▶ _Assignment_: If a line in the entries contains the word "roll", list it.

+++ Data shown +++

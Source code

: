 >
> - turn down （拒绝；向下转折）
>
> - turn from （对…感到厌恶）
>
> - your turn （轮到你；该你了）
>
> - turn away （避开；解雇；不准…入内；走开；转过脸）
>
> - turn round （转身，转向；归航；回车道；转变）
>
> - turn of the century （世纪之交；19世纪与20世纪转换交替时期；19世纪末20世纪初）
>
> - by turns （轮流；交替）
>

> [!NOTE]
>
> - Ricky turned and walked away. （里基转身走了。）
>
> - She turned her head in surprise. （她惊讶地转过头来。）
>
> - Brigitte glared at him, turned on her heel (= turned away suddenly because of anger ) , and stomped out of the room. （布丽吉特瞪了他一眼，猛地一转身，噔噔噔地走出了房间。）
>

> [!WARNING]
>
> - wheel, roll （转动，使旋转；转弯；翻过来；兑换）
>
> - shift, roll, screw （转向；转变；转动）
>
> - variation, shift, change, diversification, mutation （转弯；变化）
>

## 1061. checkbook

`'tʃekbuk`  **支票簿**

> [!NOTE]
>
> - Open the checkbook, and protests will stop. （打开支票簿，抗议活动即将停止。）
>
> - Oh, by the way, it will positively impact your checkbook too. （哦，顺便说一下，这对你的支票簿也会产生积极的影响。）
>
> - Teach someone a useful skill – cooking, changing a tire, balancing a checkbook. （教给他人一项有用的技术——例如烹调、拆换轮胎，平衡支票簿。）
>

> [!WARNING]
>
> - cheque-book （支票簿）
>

+++

▶ _Written response_:
> - wheel, roll （转动，使旋转；转弯；翻过来；兑换）
> - shift, roll, screw （转向；转变；转动）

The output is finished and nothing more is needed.